= Beginning of Section =
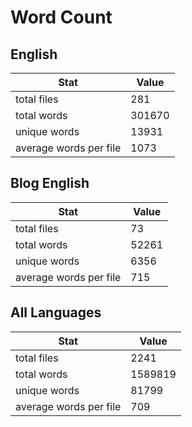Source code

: # Word Count

## English

Stat | Value
---- | -----
total files | 281
total words | 301670
unique words | 13931
average words per file | 1073

## Blog English

Stat | Value
---- | -----
total files | 73
total words | 52261
unique words | 6356
average words per file | 715

## All Languages

Stat | Value
---- | -----
total files | 2241
total words | 1589819
unique words | 81799
average words per file | 709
= End of Section =
◆ REQUIRED ACTION: Restate each entry verbatim and skip every image.

◆ OUTPUT FOR THIS EXERCISE:
Source code

: # Word Count

## English

Stat | Value
---- | -----
total files | 281
total words | 301670
unique words | 13931
average words per file | 1073

## Blog English

Stat | Value
---- | -----
total files | 73
total words | 52261
unique words | 6356
average words per file | 715

## All Languages

Stat | Value
---- | -----
total files | 2241
total words | 1589819
unique words | 81799
average words per file | 709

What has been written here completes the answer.